2
votes

I has a headache, my question is not pure programming question, I don't know is it belong to the Stackoverflow question. Or it belong to somewhere else such as SuperUser?

Current System :

Currently, we are using Windows XP + Access 2003, we have a database system written in Access 2003 MDB format, it separtated into 2 MDB files, one for database data, and one for front-end.

Lucky, The front-end do not contain Data Access Page. It contains:

Forms, Reports, Queries, Macros, VBA Modules.

We have not use any third party objects, all forms/report only use the default Microsoft controls, all VBA only use the default Microsoft libraries.

My headache background :

Due to the policy of my company computer support department, force all of our computer workstation to upgrade from Windows XP + Office 2003 to Windows 7 + Office 2010, they force us to upgrade because they will not support old system.

My headache :

Now I study what should I do if my system will be Windows 7 + Access 2010. I have study something by Google. Here is my summary so far:

Solution 1 : Convert the front-end MDB to ACCDB, keep the back-end MDB.

Since back-end data is important, I don't want to take risk to do conversion. I am very concern will the front-end converion safe and easy? and can I link the ACCDB to MDB(password protected)?

Solution 2 : Convert both 2 MDB to ACCDB.

Will it easy and data safe? I worry it will crash my data.

Solution 3 : Keep both 2 MDB remain MDB

I read from Microsoft site, 97 MDB cannot change design, ok my system is 2003 MDB, but I very doubtful on 2003 MDB will have problems too. Access 2010 introduce many new objects, on the others hand, maybe some 2003 objects is no longer work in 2010. I have read from Google, some people cannot save the form/report design in MDB, because 2010 silently add the new objects.

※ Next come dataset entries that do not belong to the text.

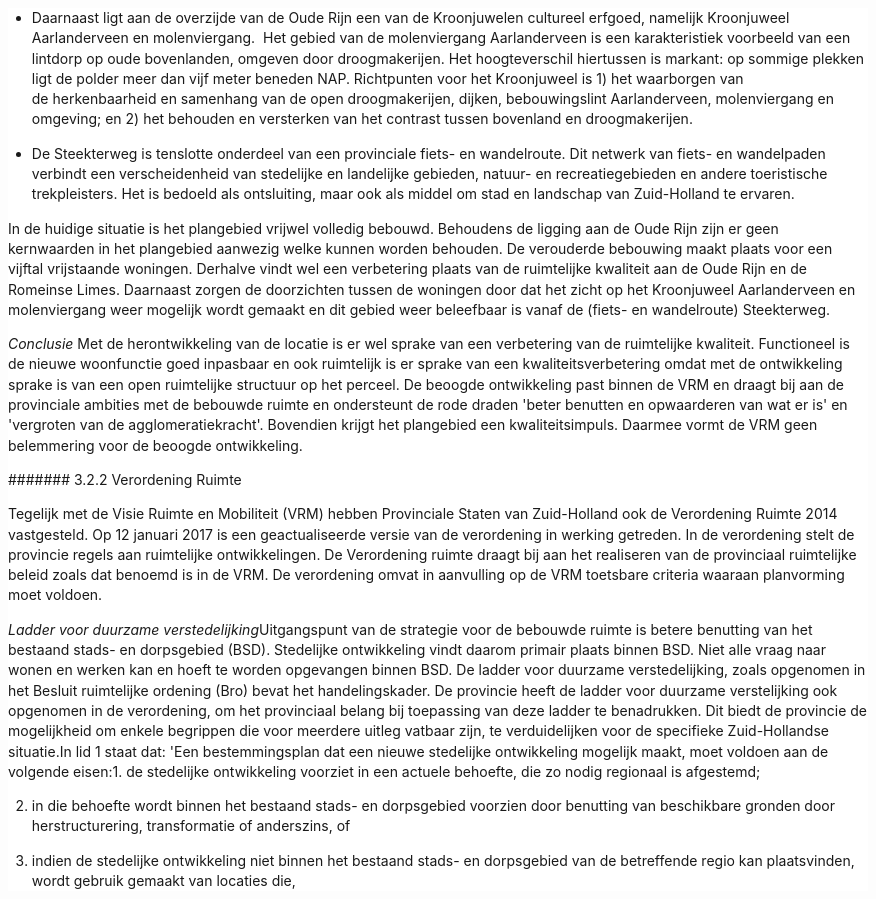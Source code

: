 * Daarnaast ligt aan de overzijde van de Oude Rijn een van de Kroonjuwelen cultureel erfgoed, namelijk Kroonjuweel Aarlanderveen en molenviergang.  Het gebied van de molenviergang Aarlanderveen is een karakteristiek voorbeeld van een lintdorp op oude bovenlanden, omgeven door droogmakerijen. Het hoogteverschil hiertussen is markant: op sommige plekken ligt de polder meer dan vijf meter beneden NAP. Richtpunten voor het Kroonjuweel is 1\) het waarborgen van de herkenbaarheid en samenhang van de open droogmakerijen, dijken, bebouwingslint Aarlanderveen, molenviergang en omgeving; en 2\) het behouden en versterken van het contrast tussen bovenland en droogmakerijen.

* De Steekterweg is tenslotte onderdeel van een provinciale fiets\- en wandelroute. Dit netwerk van fiets\- en wandelpaden verbindt een verscheidenheid van stedelijke en landelijke gebieden, natuur\- en recreatiegebieden en andere toeristische trekpleisters. Het is bedoeld als ontsluiting, maar ook als middel om stad en landschap van Zuid\-Holland te ervaren.

In de huidige situatie is het plangebied vrijwel volledig bebouwd. Behoudens de ligging aan de Oude Rijn zijn er geen kernwaarden in het plangebied aanwezig welke kunnen worden behouden. De verouderde bebouwing maakt plaats voor een vijftal vrijstaande woningen. Derhalve vindt wel een verbetering plaats van de ruimtelijke kwaliteit aan de Oude Rijn en de Romeinse Limes. Daarnaast zorgen de doorzichten tussen de woningen door dat het zicht op het Kroonjuweel Aarlanderveen en molenviergang weer mogelijk wordt gemaakt en dit gebied weer beleefbaar is vanaf de (fiets\- en wandelroute) Steekterweg.

*Conclusie* Met de herontwikkeling van de locatie is er wel sprake van een verbetering van de ruimtelijke kwaliteit. Functioneel is de nieuwe woonfunctie goed inpasbaar en ook ruimtelijk is er sprake van een kwaliteitsverbetering omdat met de ontwikkeling sprake is van een open ruimtelijke structuur op het perceel. De beoogde ontwikkeling past binnen de VRM en draagt bij aan de provinciale ambities met de bebouwde ruimte en ondersteunt de rode draden 'beter benutten en opwaarderen van wat er is' en 'vergroten van de agglomeratiekracht'. Bovendien krijgt het plangebied een kwaliteitsimpuls. Daarmee vormt de VRM geen belemmering voor de beoogde ontwikkeling.

####### 3\.2\.2 Verordening Ruimte

Tegelijk met de Visie Ruimte en Mobiliteit (VRM) hebben Provinciale Staten van Zuid\-Holland ook de Verordening Ruimte 2014 vastgesteld. Op 12 januari 2017 is een geactualiseerde versie van de verordening in werking getreden. In de verordening stelt de provincie regels aan ruimtelijke ontwikkelingen. De Verordening ruimte draagt bij aan het realiseren van de provinciaal ruimtelijke beleid zoals dat benoemd is in de VRM. De verordening omvat in aanvulling op de VRM toetsbare criteria waaraan planvorming moet voldoen.

*Ladder voor duurzame verstedelijking*Uitgangspunt van de strategie voor de bebouwde ruimte is betere benutting van het bestaand stads\- en dorpsgebied (BSD). Stedelijke ontwikkeling vindt daarom primair plaats binnen BSD. Niet alle vraag naar wonen en werken kan en hoeft te worden opgevangen binnen BSD. De ladder voor duurzame verstedelijking, zoals opgenomen in het Besluit ruimtelijke ordening (Bro) bevat het handelingskader. De provincie heeft de ladder voor duurzame verstelijking ook opgenomen in de verordening, om het provinciaal belang bij toepassing van deze ladder te benadrukken. Dit biedt de provincie de mogelijkheid om enkele begrippen die voor meerdere uitleg vatbaar zijn, te verduidelijken voor de specifieke Zuid\-Hollandse situatie.In lid 1 staat dat: 'Een bestemmingsplan dat een nieuwe stedelijke ontwikkeling mogelijk maakt, moet voldoen aan de volgende eisen:1. de stedelijke ontwikkeling voorziet in een actuele behoefte, die zo nodig regionaal is afgestemd;

2. in die behoefte wordt binnen het bestaand stads\- en dorpsgebied voorzien door benutting van beschikbare gronden door herstructurering, transformatie of anderszins, of

3. indien de stedelijke ontwikkeling niet binnen het bestaand stads\- en dorpsgebied van de betreffende regio kan plaatsvinden, wordt gebruik gemaakt van locaties die,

Would anyone give me suggestion and share experience?

1
Why not make a copy of the two mdb's and try it?Kevin Brydon
Because, at this moment, the computer support department has not provide me the new Workstation to try and test yet. All I have to do is do some research and planning now. I have to plan it very early, because at the worst case, we have to re-write the whole system in ACCESS 2010 or by other front-end tech such as web, dot net...whatever...., and our big problem is. This system was build many years ago, the original developer have ZERO documentation, the system is very large and very complex now, hundred of forms/reports and thousand of queries which nest query by query many levels. Terrible.user1482015
You could plan all you liked but the most reliable way to tell if it will work for you is to just have a go then test everything.Kevin Brydon

1 Answers

6
votes

You have the option to keep your database in mdb and run it in Access 2010. In 80% of the cases it will run well with any change. If you have issues, there is a page:

http://allenbrowne.com/Access2007.html

and also a utility tool to test your database:

http://allenbrowne.com/AppIssueChecker.html

Take a look at both and you will see how you can solve your dilemma.